Procurar ver também os sinais
de saída para o “novo”, o não-acontecido, o inédito. Tão importante quanto
entender aos assinais dos fenômenos novos que começam a se manifestar.
Buscar ver o fio condutor dos
acontecimentos. Não se pode afirmar a priori que todos os acontecimentos
“acontecem” dentro de uma lógica determinada, segundo um enredo predeterminado.
Na realidade, os processos são cheios de sentidos e dinâmicas que escapam ou
não estão subordinados a determinações lógicas. Isto, no entanto, não nos
impede de procurar, de pesquisar o encadeamento, a lógica, as articulações, os
sentidos comuns dos acontecimentos, quando somos capazes de perceber a lógica
interna de uma determinada política econômica ficará mais fácil entender o
sentido dos decretos, das ações e até mesmo das visitas dos ministros do
Planejamento…
Existem duas leituras
possíveis dos acontecimentos ou dos modos de ler a conjuntura:
– A partir da situação ou do
ponto de vista do poder dominante (a lógica do poder);
– A partir da situação ou do
ponto de vista dos movimentos populares, das classes subordinadas, da oposição
ao poder dominante.
De modo geral as análises de
conjuntura são conservadoras: sua finalidade é reordenar os elementos da
realidade, da situação dominante, para manter o funcionamento dos sistemas, do
regime. Uma análise feita tendo como pressuposto uma correção de rota, mas não
de direção fundamental. Esse tipo de análise parte do ponto de vista do poder
dominante e, de certa forma, determinará não somente a seleção dos
acontecimentos e atores a serem analisados, como atribuirá a estes
acontecimentos um sentido afinado com os interesses das classes dominantes.
Todo acontecimento é uma realidade com um sentido atribuído, não é um puro
fato, mas um fato lido e visto por interesses específicos.
Partir do ponto de vista dos
movimentos populares não é, obviamente, inventar situações, acontecimentos e
correlações de forças que beneficiem o campo popular ao nível da fantasia e da
imaginação dos analistas interessados. É partir dos acontecimentos social e
historicamente determinados, existentes, concretos, mas percebe-los,
analisa-los sob a ótica dos interesses das classes subordinadas, dado que toda
análise de conjuntura se adquire sentido quando é usada como um elemento de
transformação da realidade.
A análise de conjuntura deve
levar em conta as articulações e dimensões locais, regionais, nacionais e
internacionais dos fenômenos, dos acontecimentos, dos atores, das forças
sociais.
A importância dos elementos na
análise de conjuntura depende de cada situação, de relação ou posição num
contexto mais amplo e mais permanente.
A análise de conjuntura de
modo geral é uma análise interessada em produzir um tipo de intervenção na
política; é um elemento fundamental na organização da política, na definição
das estratégias e táticas das diversas forças sociais em luta.
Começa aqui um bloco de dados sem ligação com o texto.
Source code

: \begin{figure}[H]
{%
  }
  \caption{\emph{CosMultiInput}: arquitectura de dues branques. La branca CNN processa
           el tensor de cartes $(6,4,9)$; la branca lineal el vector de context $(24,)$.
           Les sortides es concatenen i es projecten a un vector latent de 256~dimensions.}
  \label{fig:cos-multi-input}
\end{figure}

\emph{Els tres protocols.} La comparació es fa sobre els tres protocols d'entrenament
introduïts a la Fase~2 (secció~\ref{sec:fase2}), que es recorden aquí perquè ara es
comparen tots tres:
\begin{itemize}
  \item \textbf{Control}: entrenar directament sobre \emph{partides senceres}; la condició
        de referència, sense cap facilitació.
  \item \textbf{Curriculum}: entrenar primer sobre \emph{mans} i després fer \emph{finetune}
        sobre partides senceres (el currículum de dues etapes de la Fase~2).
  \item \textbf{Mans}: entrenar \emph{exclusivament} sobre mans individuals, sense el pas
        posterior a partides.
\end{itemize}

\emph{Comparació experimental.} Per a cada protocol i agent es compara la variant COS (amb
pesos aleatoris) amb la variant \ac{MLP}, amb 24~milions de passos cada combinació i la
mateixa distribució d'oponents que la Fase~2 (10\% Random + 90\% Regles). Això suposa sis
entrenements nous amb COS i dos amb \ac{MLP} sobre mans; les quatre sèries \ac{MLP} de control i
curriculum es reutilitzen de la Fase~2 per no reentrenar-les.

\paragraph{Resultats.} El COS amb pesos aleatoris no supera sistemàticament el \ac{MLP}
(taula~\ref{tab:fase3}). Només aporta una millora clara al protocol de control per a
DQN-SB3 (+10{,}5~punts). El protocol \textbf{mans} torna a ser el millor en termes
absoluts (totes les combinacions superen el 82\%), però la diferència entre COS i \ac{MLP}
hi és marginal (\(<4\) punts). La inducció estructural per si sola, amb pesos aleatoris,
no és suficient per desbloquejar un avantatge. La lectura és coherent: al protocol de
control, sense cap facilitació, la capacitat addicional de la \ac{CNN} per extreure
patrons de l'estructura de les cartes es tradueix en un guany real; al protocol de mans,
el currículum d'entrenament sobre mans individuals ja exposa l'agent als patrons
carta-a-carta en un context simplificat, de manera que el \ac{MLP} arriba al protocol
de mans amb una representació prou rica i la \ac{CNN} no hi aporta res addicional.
Uma questão chave na análise
de conjuntura é a percepção da complexidade e da dificuldade em determinar
relações de causalidade de tipo unilinear, simples. Existe um elemento
constante de imprevisibilidade em relação à ação política: sua existência, seus
efeitos, suas causas. A ação política é em si mesma um elemento da realidade
política: é a base da possibilidade de transformações de mudança, do surgimento
do novo. Falar de uma lógica da ação é falar também de sua imprevisibilidade.
As categorias “estratégia” e
“tática” são também instrumentos úteis para a análise da ação dos diferentes
atores sociais. É possível buscar identificar as linhas gerais de ação, as
estratégias empregadas por estes atores sociais para conseguir realizar seus
objetivos. Poderíamos definir estratégia como a articulação, a definição de um
conjunto de meios, de forças, de elementos, tendo em vista realizar objetivos
gerais ou “projetos” mais globais que respondem a interesses e objetivos
sociais, econômicos e políticos de determinadas forças ou classes sociais.
Se na estratégia observamos ou
objetivos e linhas de ação mais gerais, na tática observamos os meios e formas
particulares, concretas de ação, tendo em vista a realização de estratégias
determinadas. Nem sempre, porém, um acontecimento, ou um conjunto de ações
aparentemente articuladas entre si constituem uma tática ou uma parte de uma
estratégia. Na sociedade, no processo social, o que acontece não tem que ver necessariamente
com uma lógica ou um plano estabelecido. Só as teorias conspirativas ou
“estruturalistas” da história acreditam nisso. Por isso, as análises de
conjuntura deveriam estar sempre abertas à descoberta de várias possibilidades
e alternativas.
SOUZA, Herbert José
de. Como se faz análise de conjuntura social. 25. ed.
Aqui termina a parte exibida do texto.